What the exercise asks
List all the lines in these records that hold "authentication".

Input
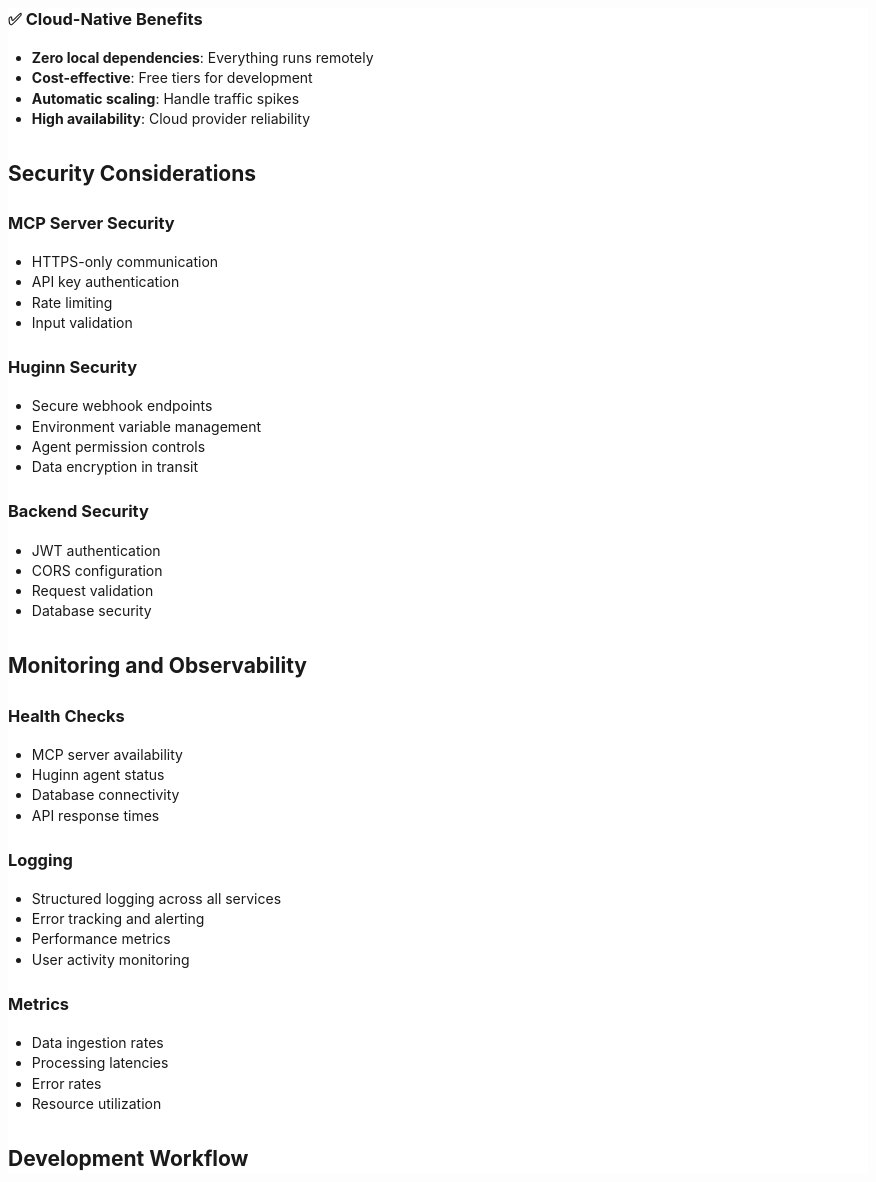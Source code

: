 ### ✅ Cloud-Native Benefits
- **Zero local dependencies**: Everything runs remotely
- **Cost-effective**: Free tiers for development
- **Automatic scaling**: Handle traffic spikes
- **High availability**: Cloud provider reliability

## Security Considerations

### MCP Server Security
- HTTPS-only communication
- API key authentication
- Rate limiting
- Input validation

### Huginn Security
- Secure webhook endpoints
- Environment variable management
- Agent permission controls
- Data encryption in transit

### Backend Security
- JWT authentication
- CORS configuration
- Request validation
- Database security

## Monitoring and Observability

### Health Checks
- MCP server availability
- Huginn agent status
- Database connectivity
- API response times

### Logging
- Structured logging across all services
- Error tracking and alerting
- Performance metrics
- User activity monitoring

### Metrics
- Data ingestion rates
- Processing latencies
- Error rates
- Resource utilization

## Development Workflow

Result for this exercise
- API key authentication
- JWT authentication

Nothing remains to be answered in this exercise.